The stairway to the basement is trimmed with gold-tone horizontal-striped wallpaper and features more paintings, including one that depicts the area where Yves grew up in Paris. At the entry to a small office, a beautiful Jewish stained-glass window from a synagogue up North is backlit to accent its brilliant colors.
The stairway to the basement is trimmed with gold-tone horizontal-striped wallpaper.
Further demonstrating their love of travel, the Naars have a collection of travel posters that were commissioned by Air France in the 1960s. The series was painted by lyrical abstract artist George Mathieu.
To help with the challenges of incorporating her art into the décor of their home, Martine turned to her longtime designer Linda Burnside of LGB Interiors. Martine first began working with Linda when they bought the original house in 1991.

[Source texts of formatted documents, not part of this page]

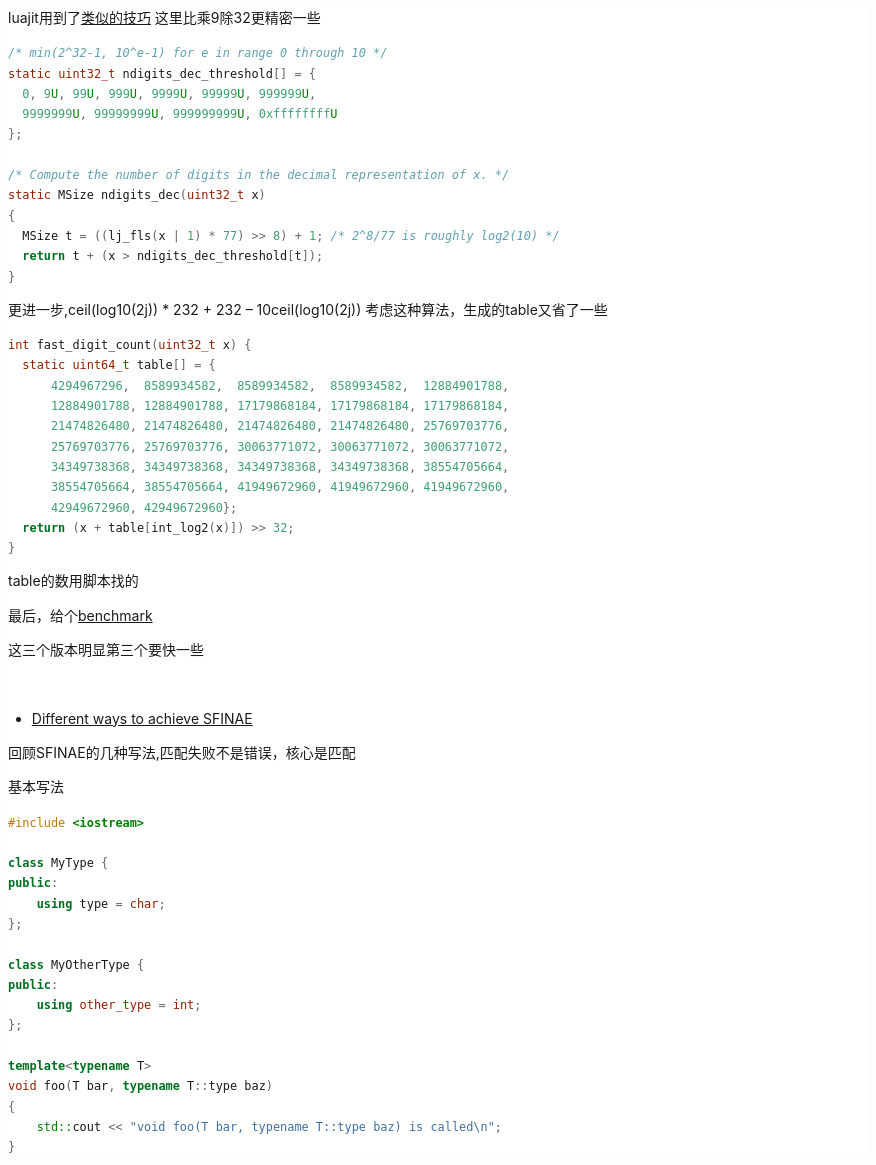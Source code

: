 luajit用到了[类似的技巧](https://github.com/LuaJIT/LuaJIT/blob/fca488c715fd1592b8840b28e88346f9fb8a93f9/src/lj_strfmt_num.c#L65) 这里比乘9除32更精密一些

```c
/* min(2^32-1, 10^e-1) for e in range 0 through 10 */
static uint32_t ndigits_dec_threshold[] = {
  0, 9U, 99U, 999U, 9999U, 99999U, 999999U,
  9999999U, 99999999U, 999999999U, 0xffffffffU
};

/* Compute the number of digits in the decimal representation of x. */
static MSize ndigits_dec(uint32_t x)
{
  MSize t = ((lj_fls(x | 1) * 77) >> 8) + 1; /* 2^8/77 is roughly log2(10) */
  return t + (x > ndigits_dec_threshold[t]);
}
```

更进一步,ceil(log10(2j)) * 232 + 232 – 10ceil(log10(2j))  考虑这种算法，生成的table又省了一些

```c
int fast_digit_count(uint32_t x) {
  static uint64_t table[] = {
      4294967296,  8589934582,  8589934582,  8589934582,  12884901788,
      12884901788, 12884901788, 17179868184, 17179868184, 17179868184,
      21474826480, 21474826480, 21474826480, 21474826480, 25769703776,
      25769703776, 25769703776, 30063771072, 30063771072, 30063771072,
      34349738368, 34349738368, 34349738368, 34349738368, 38554705664,
      38554705664, 38554705664, 41949672960, 41949672960, 41949672960,
      42949672960, 42949672960};
  return (x + table[int_log2(x)]) >> 32;
}
```

table的数用脚本找的

最后，给个[benchmark](https://quick-bench.com/q/8TqCi4bTUDezgbQtpoyrJI1XaZM)

这三个版本明显第三个要快一些

<img src="https://wanghenshui.github.io/assets/image-20210604174253938.png" alt=""  width="100%">



- [Different ways to achieve SFINAE](https://www.sandordargo.com/blog/2021/06/02/different-ways-to-achieve-SFINAE)

回顾SFINAE的几种写法,匹配失败不是错误，核心是匹配

基本写法

```c++
#include <iostream>

class MyType {
public:
    using type = char;
};

class MyOtherType {
public:
    using other_type = int;
};

template<typename T>
void foo(T bar, typename T::type baz)
{
    std::cout << "void foo(T bar, typename T::type baz) is called\n";
}

```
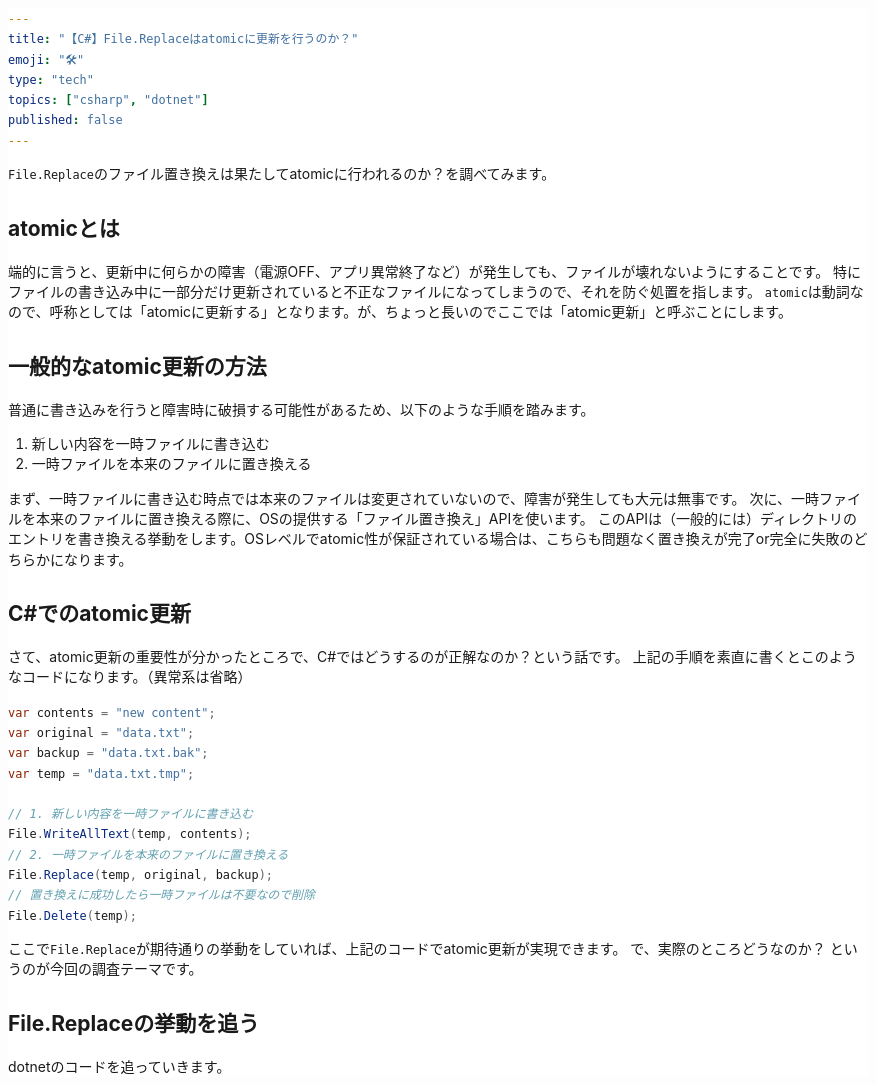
 ```yaml
---
title: "【C#】File.Replaceはatomicに更新を行うのか？"
emoji: "🛠️"
type: "tech"
topics: ["csharp", "dotnet"]
published: false
---
```


`File.Replace`のファイル置き換えは果たしてatomicに行われるのか？を調べてみます。

## atomicとは

端的に言うと、更新中に何らかの障害（電源OFF、アプリ異常終了など）が発生しても、ファイルが壊れないようにすることです。
特にファイルの書き込み中に一部分だけ更新されていると不正なファイルになってしまうので、それを防ぐ処置を指します。
`atomic`は動詞なので、呼称としては「atomicに更新する」となります。が、ちょっと長いのでここでは「atomic更新」と呼ぶことにします。

## 一般的なatomic更新の方法
普通に書き込みを行うと障害時に破損する可能性があるため、以下のような手順を踏みます。

1. 新しい内容を一時ファイルに書き込む
2. 一時ファイルを本来のファイルに置き換える

まず、一時ファイルに書き込む時点では本来のファイルは変更されていないので、障害が発生しても大元は無事です。
次に、一時ファイルを本来のファイルに置き換える際に、OSの提供する「ファイル置き換え」APIを使います。
このAPIは（一般的には）ディレクトリのエントリを書き換える挙動をします。OSレベルでatomic性が保証されている場合は、こちらも問題なく置き換えが完了or完全に失敗のどちらかになります。

## C#でのatomic更新

さて、atomic更新の重要性が分かったところで、C#ではどうするのが正解なのか？という話です。
上記の手順を素直に書くとこのようなコードになります。（異常系は省略）

```csharp
var contents = "new content";
var original = "data.txt";
var backup = "data.txt.bak";
var temp = "data.txt.tmp";

// 1. 新しい内容を一時ファイルに書き込む
File.WriteAllText(temp, contents);
// 2. 一時ファイルを本来のファイルに置き換える
File.Replace(temp, original, backup);
// 置き換えに成功したら一時ファイルは不要なので削除
File.Delete(temp);
```

ここで`File.Replace`が期待通りの挙動をしていれば、上記のコードでatomic更新が実現できます。
で、実際のところどうなのか？ というのが今回の調査テーマです。

## File.Replaceの挙動を追う
dotnetのコードを追っていきます。


[^1]: https://github.com/dotnet/runtime/blob/9fb66db5ab5baae0269a0e5e2a79ee0e6f6b8f81/src/libraries/System.Private.CoreLib/src/System/IO/File.cs#L1023-L1033
[^2]: https://github.com/dotnet/runtime/blob/9fb66db5ab5baae0269a0e5e2a79ee0e6f6b8f81/src/libraries/System.Private.CoreLib/src/System/IO/FileSystem.Windows.cs#L88-L96
[^4]: https://github.com/dotnet/runtime/blob/9fb66db5ab5baae0269a0e5e2a79ee0e6f6b8f81/src/libraries/System.Private.CoreLib/src/System/IO/FileSystem.Unix.cs#L122-L181
[^5]: https://github.com/dotnet/runtime/blob/9fb66db5ab5baae0269a0e5e2a79ee0e6f6b8f81/src/libraries/Common/src/Interop/Unix/System.Native/Interop.Rename.cs#L20-L21
[^6]: https://github.com/dotnet/runtime/blob/9fb66db5ab5baae0269a0e5e2a79ee0e6f6b8f81/src/libraries/Common/src/Interop/Unix/Interop.Libraries.cs#L11
[^7]: https://github.com/dotnet/runtime/blob/9fb66db5ab5baae0269a0e5e2a79ee0e6f6b8f81/src/native/libs/System.Native/pal_io.c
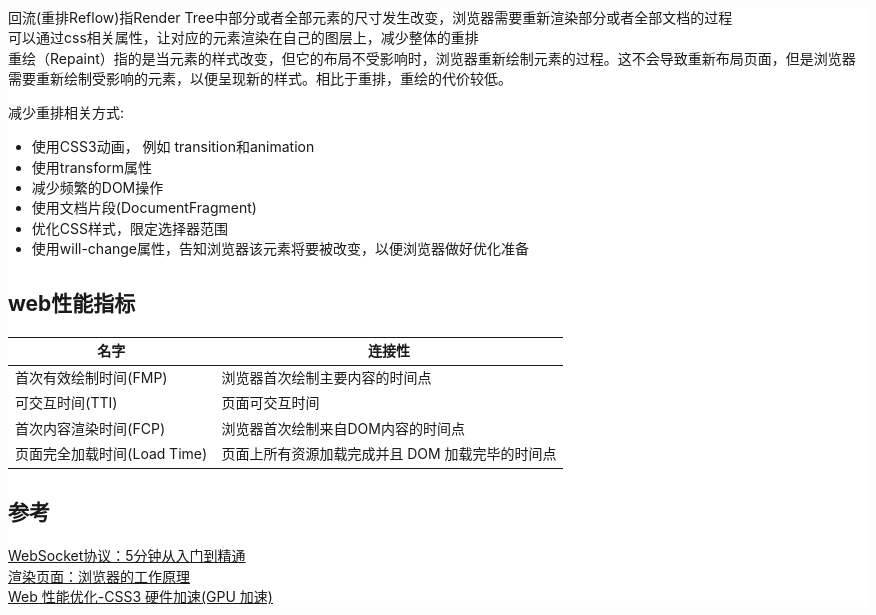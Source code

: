 回流(重排Reflow)指Render Tree中部分或者全部元素的尺寸发生改变，浏览器需要重新渲染部分或者全部文档的过程  
可以通过css相关属性，让对应的元素渲染在自己的图层上，减少整体的重排  
重绘（Repaint）指的是当元素的样式改变，但它的布局不受影响时，浏览器重新绘制元素的过程。这不会导致重新布局页面，但是浏览器需要重新绘制受影响的元素，以便呈现新的样式。相比于重排，重绘的代价较低。

减少重排相关方式:
* 使用CSS3动画， 例如 transition和animation
* 使用transform属性
* 减少频繁的DOM操作
* 使用文档片段(DocumentFragment)
* 优化CSS样式，限定选择器范围
* 使用will-change属性，告知浏览器该元素将要被改变，以便浏览器做好优化准备

## web性能指标

| 名字 | 连接性 | 
| ------ | ------ | 
| 首次有效绘制时间(FMP) | 浏览器首次绘制主要内容的时间点 | 
| 可交互时间(TTI)| 页面可交互时间 | 
| 首次内容渲染时间(FCP)| 浏览器首次绘制来自DOM内容的时间点 | 
| 页面完全加载时间(Load Time)| 页面上所有资源加载完成并且 DOM 加载完毕的时间点 | 


## 参考
[WebSocket协议：5分钟从入门到精通 ](https://www.cnblogs.com/chyingp/p/websocket-deep-in.html)  
[渲染页面：浏览器的工作原理](https://developer.mozilla.org/zh-CN/docs/Web/Performance/How_browsers_work)  
[Web 性能优化-CSS3 硬件加速(GPU 加速)](https://lz5z.com/Web%E6%80%A7%E8%83%BD%E4%BC%98%E5%8C%96-CSS3%E7%A1%AC%E4%BB%B6%E5%8A%A0%E9%80%9F/)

“I came across an article in which Linda was quoted as saying ‘You start with what you love,’ and she did that with our home. Linda came up with a plan on how to put what we love all together,” she says.
Over the years, Linda has helped decorate several homes for the Naars, including their apartment in Paris.
“Each room has its own personality, but they flow together,” Martine says.
Martine credits Linda with helping her become more adventurous in her decorating choices.
“Linda allows me to be more creative, whereas I don’t really trust myself,” says Martine.
No matter the room in the Naars’ home, it always possesses a European, elegant style.
Art isn’t limited to just the indoors. The large veranda overlooks gardens that extend out to the lake. The landscaping is inspired by Ephrussi de Rothschild Villa & Gardens, located on the French Riviera, overlooking the bay of Villefranche. Three reflecting pools, fountains and Greek statuary, along with pergolas and a covered sitting area, provide an opportunity to relax and unwind.
Martine has been a student of religion and says that much of their choices in art stem from religious roots.
“We like what we find in religions and culture,” says Martine. “Art was originally commissioned to educate the people, to tell the stories of the Bible. That changed with the Renaissance.”
While they have great admiration for works of art in museums, Yves and Martine both have a personal connection to their own art.
“While it is wonderful to go to a museum to enjoy a beautiful piece of art, art is made to be lived with and to enjoy every day.”